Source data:
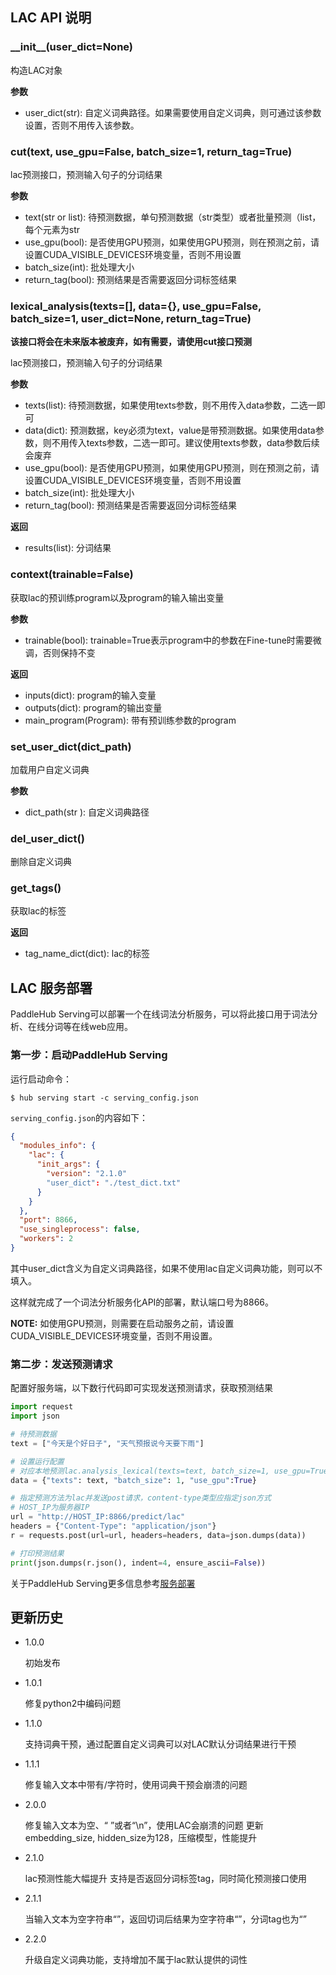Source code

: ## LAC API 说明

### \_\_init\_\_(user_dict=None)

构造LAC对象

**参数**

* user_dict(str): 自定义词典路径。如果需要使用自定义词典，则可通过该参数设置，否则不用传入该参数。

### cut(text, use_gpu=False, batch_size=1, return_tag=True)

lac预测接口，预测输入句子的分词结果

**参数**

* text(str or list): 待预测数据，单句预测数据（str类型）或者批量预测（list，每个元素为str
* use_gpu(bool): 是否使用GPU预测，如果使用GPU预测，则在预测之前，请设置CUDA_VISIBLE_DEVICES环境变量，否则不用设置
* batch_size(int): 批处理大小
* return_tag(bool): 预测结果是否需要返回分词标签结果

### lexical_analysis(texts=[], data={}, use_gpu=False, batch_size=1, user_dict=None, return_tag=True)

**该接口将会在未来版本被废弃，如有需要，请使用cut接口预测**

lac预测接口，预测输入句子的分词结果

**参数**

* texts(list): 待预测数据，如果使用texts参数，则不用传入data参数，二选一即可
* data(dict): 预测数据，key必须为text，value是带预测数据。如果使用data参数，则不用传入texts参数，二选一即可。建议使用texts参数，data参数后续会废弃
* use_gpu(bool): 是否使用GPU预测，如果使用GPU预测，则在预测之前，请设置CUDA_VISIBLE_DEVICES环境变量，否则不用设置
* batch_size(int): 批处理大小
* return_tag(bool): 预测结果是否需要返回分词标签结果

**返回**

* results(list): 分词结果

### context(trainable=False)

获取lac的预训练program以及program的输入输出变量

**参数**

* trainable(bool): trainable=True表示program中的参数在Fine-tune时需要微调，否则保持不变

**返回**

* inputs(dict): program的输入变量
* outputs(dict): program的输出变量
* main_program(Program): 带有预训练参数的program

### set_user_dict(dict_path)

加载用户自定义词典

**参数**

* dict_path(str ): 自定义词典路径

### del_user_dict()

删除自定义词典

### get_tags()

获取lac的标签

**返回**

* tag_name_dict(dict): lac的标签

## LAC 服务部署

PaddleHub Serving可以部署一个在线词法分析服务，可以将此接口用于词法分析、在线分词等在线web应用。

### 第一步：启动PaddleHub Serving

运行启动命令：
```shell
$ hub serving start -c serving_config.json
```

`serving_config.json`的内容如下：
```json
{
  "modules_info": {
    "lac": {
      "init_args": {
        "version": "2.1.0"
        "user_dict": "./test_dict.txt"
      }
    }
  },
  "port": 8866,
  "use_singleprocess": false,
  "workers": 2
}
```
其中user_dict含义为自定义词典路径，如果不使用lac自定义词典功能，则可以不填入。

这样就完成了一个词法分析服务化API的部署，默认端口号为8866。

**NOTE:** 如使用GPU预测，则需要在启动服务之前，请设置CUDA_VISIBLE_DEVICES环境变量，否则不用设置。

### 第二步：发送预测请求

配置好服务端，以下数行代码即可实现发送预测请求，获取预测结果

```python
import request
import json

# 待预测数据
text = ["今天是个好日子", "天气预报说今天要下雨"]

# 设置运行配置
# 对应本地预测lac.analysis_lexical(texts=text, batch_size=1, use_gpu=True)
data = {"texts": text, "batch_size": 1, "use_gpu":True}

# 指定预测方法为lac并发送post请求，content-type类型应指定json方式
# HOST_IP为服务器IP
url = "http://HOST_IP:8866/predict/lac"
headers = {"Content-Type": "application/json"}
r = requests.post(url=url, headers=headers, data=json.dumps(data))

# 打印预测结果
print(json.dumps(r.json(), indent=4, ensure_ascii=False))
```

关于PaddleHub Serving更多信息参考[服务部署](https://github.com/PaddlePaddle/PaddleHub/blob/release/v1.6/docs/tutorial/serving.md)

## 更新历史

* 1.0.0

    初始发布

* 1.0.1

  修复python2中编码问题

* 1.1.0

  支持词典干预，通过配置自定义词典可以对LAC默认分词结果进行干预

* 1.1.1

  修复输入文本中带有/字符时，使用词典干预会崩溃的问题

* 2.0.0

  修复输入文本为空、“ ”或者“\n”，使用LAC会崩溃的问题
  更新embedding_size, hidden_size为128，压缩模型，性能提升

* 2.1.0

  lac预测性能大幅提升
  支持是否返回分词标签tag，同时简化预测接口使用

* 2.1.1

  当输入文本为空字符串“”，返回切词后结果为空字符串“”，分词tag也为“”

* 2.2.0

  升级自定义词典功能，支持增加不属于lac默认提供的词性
---
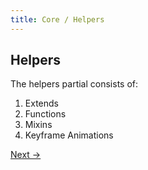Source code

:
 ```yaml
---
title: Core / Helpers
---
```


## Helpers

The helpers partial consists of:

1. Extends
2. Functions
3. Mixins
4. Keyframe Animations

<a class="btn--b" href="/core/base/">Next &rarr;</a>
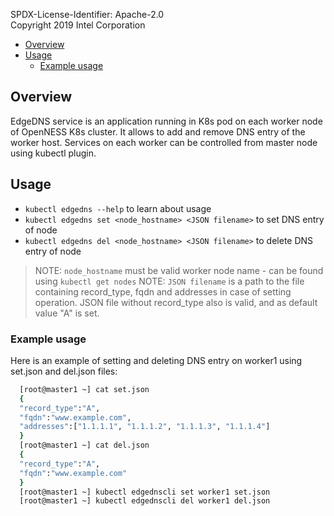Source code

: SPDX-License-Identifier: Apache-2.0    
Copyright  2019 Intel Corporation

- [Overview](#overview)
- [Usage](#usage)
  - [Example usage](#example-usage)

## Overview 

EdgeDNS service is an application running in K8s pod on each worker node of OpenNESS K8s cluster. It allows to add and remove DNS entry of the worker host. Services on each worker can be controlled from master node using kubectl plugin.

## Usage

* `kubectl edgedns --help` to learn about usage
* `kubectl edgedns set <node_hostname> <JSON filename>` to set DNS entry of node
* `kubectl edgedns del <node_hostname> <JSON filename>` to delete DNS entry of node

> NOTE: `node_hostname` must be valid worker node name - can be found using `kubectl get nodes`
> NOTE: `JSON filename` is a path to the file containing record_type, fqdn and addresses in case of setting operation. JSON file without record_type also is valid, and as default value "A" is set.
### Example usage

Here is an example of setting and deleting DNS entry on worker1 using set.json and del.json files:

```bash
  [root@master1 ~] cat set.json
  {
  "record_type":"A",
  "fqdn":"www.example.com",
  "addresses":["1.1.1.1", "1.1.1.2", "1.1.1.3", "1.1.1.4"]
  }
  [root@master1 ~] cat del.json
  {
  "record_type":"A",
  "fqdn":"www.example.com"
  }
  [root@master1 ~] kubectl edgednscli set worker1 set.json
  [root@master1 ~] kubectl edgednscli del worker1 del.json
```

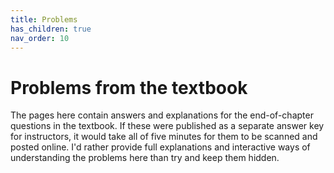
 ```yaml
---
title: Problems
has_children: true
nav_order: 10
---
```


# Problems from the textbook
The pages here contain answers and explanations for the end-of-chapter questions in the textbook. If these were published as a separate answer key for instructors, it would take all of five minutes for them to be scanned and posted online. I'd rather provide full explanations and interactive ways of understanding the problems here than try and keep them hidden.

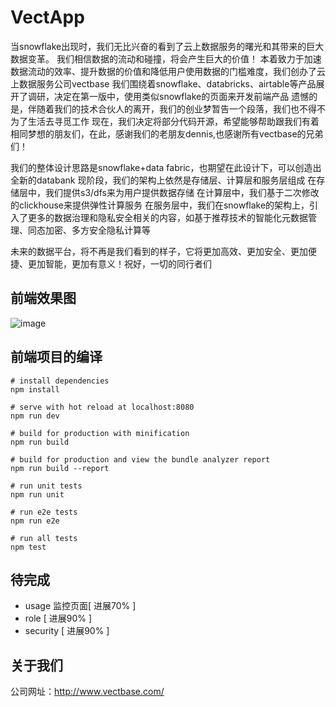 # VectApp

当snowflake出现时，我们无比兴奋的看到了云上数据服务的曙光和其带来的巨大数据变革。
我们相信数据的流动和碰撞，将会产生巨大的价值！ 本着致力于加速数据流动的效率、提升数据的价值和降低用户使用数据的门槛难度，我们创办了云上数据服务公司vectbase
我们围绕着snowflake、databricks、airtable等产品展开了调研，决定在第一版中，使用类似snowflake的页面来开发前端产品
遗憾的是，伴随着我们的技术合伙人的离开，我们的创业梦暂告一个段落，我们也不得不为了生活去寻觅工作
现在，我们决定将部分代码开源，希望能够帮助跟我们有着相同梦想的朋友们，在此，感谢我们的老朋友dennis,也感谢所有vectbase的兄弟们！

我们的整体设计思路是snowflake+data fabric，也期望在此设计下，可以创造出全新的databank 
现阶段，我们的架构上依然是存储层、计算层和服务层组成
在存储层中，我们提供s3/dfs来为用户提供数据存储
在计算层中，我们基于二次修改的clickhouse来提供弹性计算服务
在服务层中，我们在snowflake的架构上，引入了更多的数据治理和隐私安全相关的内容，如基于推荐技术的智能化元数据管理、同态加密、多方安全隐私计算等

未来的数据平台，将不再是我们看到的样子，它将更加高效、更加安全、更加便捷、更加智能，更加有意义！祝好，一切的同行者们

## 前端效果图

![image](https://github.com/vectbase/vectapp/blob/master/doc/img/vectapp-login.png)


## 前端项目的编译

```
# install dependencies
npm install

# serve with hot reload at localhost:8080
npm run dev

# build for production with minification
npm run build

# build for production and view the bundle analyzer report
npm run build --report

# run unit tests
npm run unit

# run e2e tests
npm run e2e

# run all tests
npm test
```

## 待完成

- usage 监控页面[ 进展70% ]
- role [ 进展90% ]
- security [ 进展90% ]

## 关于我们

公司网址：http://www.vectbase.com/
* * *
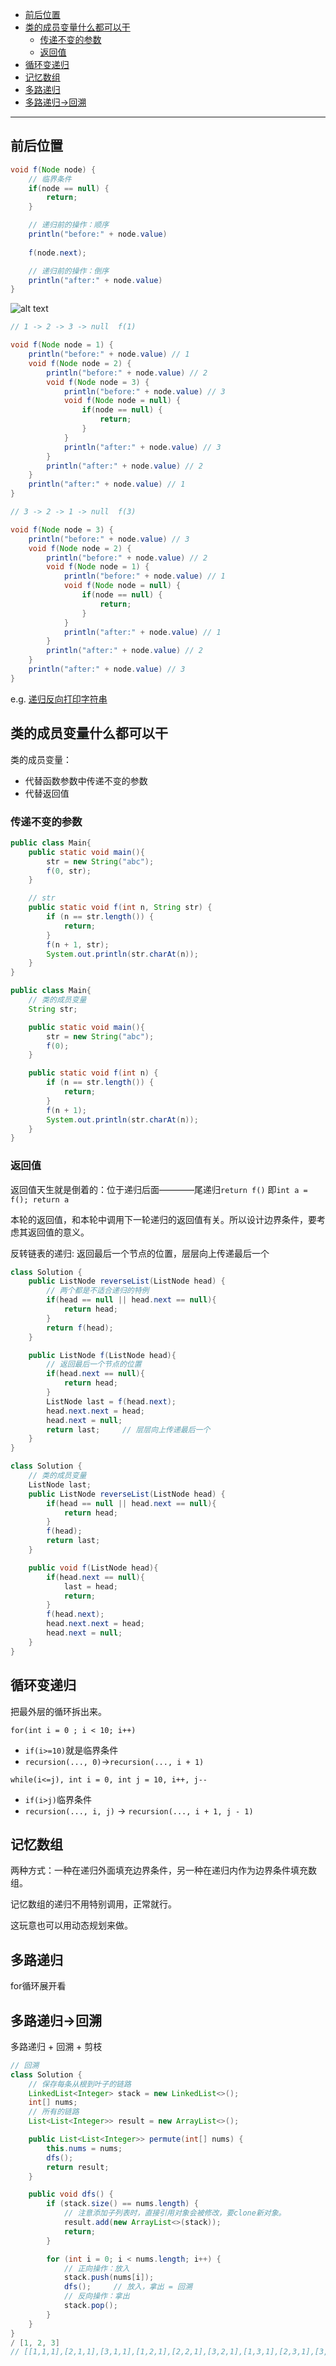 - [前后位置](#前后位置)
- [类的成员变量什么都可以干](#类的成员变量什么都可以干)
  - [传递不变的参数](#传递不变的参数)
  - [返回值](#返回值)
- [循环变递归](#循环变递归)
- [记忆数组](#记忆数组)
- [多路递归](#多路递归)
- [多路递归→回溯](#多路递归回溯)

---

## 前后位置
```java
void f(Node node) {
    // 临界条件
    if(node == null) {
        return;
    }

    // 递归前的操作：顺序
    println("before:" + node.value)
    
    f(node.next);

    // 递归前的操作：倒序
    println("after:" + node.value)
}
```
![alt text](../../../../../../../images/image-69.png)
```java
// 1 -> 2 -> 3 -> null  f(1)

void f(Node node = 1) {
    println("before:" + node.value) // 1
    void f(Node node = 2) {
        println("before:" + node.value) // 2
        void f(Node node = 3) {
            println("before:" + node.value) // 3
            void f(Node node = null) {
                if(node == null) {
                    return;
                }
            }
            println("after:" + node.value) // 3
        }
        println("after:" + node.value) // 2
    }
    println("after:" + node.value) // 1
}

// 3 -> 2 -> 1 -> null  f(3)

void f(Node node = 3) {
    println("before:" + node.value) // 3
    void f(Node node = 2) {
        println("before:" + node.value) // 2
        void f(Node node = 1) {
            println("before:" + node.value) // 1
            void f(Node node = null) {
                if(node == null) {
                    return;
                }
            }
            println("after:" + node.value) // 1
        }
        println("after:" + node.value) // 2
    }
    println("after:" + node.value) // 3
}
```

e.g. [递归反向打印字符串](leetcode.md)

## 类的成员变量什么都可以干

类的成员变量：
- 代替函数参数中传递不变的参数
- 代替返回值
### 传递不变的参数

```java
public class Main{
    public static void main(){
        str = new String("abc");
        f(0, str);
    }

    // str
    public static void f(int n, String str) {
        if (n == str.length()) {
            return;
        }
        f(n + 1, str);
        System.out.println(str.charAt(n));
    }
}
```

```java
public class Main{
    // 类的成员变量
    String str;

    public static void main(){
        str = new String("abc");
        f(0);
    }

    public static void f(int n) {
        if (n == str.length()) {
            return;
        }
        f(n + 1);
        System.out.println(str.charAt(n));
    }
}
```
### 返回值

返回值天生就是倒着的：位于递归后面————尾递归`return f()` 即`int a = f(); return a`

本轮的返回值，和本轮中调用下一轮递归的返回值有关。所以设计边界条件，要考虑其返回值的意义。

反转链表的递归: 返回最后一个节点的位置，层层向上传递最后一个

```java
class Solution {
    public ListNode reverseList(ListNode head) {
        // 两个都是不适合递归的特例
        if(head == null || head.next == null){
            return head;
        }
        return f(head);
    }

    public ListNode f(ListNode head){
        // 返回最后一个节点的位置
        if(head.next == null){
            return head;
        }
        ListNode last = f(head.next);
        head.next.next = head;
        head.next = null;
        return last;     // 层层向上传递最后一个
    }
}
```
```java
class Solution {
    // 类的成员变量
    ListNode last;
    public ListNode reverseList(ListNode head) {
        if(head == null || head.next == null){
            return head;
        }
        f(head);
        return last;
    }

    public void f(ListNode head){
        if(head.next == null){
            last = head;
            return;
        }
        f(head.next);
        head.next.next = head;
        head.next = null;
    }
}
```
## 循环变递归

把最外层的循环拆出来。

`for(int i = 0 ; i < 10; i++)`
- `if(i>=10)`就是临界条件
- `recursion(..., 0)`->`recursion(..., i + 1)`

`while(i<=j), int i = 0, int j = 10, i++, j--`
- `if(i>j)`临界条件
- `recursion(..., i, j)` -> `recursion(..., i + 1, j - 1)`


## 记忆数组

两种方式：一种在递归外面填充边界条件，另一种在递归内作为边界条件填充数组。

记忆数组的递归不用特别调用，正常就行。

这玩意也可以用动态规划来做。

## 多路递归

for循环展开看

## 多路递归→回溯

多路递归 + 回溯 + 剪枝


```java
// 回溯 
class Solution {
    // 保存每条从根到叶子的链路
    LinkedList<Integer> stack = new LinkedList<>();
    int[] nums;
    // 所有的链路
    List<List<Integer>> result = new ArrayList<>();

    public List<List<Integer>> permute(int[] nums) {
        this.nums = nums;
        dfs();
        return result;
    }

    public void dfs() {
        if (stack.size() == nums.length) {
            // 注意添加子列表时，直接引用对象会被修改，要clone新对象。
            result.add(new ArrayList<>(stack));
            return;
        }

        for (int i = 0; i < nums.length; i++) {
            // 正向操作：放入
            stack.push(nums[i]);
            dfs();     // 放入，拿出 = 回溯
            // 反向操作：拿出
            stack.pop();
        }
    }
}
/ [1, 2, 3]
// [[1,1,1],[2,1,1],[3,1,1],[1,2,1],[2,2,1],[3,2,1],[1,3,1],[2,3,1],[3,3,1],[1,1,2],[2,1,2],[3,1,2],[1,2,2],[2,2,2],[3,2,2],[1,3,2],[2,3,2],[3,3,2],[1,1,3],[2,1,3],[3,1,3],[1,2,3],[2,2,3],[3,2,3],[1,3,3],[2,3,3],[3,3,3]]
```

• **Task directions**
If the word "kubectl" appears in a line above, copy that line.

• **Result of this exercise**
EdgeDNS service is an application running in K8s pod on each worker node of OpenNESS K8s cluster. It allows to add and remove DNS entry of the worker host. Services on each worker can be controlled from master node using kubectl plugin.
* `kubectl edgedns --help` to learn about usage
* `kubectl edgedns set <node_hostname> <JSON filename>` to set DNS entry of node
* `kubectl edgedns del <node_hostname> <JSON filename>` to delete DNS entry of node
> NOTE: `node_hostname` must be valid worker node name - can be found using `kubectl get nodes`
  [root@master1 ~] kubectl edgednscli set worker1 set.json
  [root@master1 ~] kubectl edgednscli del worker1 del.json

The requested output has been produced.